Craike did not try mind touch. These men were rightly suspicious of Esper arts. But he did attempt to reach Takya, only to meet that nothingness with which she cloaked her actions. Craike was disturbed. Surely now that she was convinced he was determined to give the harborage to the fugitives, she would oppose him. They had nothing to fear from Jorik and his men, but rather would gain by joining forces.
Until his wounds were entirely healed he could not go far. And without weapons they would have to rely solely upon Esper powers for defense. Having witnessed the efficiency of the Hooded Ones' attack, Craike doubted a victory in any engagement to which those masters came fully prepared. He had managed to upset their spells merely because they had not known of his existence. But the next time he would have no such advantage.

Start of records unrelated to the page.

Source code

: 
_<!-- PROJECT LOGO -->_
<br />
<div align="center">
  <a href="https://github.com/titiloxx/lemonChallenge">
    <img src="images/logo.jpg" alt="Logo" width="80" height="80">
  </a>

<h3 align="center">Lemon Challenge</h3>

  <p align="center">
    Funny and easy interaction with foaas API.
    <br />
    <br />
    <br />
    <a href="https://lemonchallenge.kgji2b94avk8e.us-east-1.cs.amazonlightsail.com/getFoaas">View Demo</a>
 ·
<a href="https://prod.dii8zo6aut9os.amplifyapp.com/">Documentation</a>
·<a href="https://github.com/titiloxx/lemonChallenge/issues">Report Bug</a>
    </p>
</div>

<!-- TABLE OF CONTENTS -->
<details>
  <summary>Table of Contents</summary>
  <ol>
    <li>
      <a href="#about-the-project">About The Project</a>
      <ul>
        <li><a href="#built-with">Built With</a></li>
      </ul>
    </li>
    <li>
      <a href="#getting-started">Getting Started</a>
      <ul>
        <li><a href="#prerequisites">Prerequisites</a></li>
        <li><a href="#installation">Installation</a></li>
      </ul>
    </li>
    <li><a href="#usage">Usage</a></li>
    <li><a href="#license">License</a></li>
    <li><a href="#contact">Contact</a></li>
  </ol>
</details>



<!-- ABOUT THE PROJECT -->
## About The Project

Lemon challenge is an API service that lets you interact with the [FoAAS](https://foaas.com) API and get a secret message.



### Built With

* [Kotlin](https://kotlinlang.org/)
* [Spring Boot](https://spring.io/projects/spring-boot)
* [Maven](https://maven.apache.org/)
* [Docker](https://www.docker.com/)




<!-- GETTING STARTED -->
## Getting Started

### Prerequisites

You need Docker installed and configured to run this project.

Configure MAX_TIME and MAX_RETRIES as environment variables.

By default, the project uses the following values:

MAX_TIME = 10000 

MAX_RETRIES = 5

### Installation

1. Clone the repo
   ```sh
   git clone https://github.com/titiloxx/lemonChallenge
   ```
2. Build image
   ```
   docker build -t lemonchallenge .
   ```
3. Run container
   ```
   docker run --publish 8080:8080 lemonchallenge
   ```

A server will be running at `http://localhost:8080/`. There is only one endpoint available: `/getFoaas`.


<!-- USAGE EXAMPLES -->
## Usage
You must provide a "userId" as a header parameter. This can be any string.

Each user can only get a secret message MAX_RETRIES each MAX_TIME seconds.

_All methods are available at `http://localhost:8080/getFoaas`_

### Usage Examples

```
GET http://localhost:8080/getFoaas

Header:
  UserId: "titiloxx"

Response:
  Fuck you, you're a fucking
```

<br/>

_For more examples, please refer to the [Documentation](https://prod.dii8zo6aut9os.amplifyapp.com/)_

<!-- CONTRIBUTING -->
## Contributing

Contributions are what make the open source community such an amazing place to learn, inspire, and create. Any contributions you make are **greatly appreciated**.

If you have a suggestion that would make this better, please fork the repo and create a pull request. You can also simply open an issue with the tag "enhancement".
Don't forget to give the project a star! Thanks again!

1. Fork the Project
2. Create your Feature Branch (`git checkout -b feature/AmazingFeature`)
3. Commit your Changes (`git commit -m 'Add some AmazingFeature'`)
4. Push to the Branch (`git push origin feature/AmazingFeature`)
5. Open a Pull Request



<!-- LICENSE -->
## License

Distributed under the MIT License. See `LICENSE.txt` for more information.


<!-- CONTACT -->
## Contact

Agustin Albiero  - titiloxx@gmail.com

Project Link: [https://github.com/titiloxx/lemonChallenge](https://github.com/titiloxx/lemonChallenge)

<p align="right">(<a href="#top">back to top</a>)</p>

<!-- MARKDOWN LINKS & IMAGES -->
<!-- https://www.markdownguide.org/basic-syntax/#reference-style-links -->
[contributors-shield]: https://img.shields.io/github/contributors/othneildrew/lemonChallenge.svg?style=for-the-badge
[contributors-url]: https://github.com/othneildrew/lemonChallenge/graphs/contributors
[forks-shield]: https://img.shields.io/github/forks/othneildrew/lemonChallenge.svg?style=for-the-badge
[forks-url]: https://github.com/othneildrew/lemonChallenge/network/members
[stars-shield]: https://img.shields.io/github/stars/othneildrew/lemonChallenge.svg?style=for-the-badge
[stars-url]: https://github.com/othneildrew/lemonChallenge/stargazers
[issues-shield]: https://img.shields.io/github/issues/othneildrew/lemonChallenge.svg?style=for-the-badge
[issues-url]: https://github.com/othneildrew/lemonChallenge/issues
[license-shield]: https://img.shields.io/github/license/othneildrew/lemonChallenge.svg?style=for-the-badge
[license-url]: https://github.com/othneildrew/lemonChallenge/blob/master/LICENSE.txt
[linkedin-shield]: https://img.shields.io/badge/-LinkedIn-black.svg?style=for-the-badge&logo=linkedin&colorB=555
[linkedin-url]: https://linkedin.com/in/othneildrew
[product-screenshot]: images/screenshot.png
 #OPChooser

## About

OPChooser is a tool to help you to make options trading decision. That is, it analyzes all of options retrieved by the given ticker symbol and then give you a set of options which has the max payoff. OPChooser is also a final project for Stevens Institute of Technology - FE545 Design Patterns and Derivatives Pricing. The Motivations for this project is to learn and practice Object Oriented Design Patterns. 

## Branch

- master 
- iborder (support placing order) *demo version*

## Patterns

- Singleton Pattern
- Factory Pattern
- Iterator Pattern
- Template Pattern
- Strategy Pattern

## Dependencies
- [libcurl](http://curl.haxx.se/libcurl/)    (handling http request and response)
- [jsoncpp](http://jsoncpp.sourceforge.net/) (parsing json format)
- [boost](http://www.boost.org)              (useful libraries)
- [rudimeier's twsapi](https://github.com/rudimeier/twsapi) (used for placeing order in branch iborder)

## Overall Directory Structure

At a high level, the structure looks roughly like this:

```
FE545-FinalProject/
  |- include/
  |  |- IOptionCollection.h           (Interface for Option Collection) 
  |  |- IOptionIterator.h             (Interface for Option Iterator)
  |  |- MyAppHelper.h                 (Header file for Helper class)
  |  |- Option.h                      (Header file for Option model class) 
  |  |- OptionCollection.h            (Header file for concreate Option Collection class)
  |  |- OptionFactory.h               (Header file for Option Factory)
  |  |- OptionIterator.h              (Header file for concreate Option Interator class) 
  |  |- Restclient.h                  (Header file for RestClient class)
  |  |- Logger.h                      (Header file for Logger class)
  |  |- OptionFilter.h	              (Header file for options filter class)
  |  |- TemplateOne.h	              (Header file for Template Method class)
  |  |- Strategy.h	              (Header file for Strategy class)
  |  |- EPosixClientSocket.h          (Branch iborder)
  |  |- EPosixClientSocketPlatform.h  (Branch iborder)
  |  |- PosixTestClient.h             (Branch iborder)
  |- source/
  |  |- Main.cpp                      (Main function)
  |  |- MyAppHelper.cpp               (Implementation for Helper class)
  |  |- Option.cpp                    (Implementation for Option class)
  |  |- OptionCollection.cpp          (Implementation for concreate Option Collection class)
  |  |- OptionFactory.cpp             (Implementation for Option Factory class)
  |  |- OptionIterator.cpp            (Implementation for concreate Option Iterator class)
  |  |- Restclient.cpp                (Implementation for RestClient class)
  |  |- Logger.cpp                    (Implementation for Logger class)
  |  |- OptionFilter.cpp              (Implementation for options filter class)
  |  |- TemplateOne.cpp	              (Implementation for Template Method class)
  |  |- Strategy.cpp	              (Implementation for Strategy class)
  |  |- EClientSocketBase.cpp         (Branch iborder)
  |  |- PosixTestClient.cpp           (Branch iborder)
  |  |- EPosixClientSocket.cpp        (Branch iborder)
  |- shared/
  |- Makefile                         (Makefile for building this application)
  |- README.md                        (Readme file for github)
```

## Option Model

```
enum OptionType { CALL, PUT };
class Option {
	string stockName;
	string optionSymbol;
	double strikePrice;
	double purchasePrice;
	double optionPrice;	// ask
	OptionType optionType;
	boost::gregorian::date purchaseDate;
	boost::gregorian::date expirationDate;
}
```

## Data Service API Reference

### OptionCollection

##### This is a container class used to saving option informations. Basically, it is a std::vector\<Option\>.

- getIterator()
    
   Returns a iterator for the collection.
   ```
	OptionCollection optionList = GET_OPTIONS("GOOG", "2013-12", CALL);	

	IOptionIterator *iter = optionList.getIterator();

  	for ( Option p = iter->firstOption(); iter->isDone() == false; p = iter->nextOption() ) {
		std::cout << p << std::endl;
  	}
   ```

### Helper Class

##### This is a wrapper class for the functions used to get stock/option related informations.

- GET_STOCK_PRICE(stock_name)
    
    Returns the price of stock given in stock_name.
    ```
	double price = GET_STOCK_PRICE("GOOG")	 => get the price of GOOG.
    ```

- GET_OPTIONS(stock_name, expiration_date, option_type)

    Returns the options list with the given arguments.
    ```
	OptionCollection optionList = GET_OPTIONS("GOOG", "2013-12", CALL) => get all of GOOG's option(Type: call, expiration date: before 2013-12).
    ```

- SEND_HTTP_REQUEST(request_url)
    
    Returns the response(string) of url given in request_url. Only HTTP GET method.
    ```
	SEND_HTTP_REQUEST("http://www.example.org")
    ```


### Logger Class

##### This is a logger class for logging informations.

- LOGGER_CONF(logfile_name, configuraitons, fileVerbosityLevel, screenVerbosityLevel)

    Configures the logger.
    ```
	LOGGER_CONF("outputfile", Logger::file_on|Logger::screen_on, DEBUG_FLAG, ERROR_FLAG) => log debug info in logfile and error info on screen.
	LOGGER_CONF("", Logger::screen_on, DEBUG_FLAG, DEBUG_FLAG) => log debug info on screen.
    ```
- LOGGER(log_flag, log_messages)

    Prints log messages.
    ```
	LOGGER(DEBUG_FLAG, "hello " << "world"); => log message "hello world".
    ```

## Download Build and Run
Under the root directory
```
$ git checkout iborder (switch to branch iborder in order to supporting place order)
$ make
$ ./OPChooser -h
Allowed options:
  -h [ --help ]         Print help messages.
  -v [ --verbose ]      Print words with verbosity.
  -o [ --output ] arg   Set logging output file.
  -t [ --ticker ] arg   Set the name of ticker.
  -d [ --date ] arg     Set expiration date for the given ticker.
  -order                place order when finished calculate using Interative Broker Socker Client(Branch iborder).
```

On the other hand the tower could be defended by force of arms. With bows— Craike savored the idea of archers giving a Hooded force a devastating surprise. The traders had had no such arm, as sophisticated as they were. And he had seen none among the warriors of Sampur. He'd have to ask Jorik if such were known.
In the meantime he sat among his guests, watching Jorik feed the semi-conscious boy with soft fruit pulp and the other man wolf down dried meat. When the latter had done, he hitched himself closer to the fire and jerked a thumb at his chest.
"Zackuth," he identified himself.
"From Larud?" Craike named the only city of Kaluf's people he could remember.
The dark man's momentary surprise had no element of suspicion. "What do you know of the Children of Noe, stranger?"
"I journeyed the plains with one called Kaluf, a Master Trader of Larud."
"A fat man who laughs much and wears a falcon plume in his cap?"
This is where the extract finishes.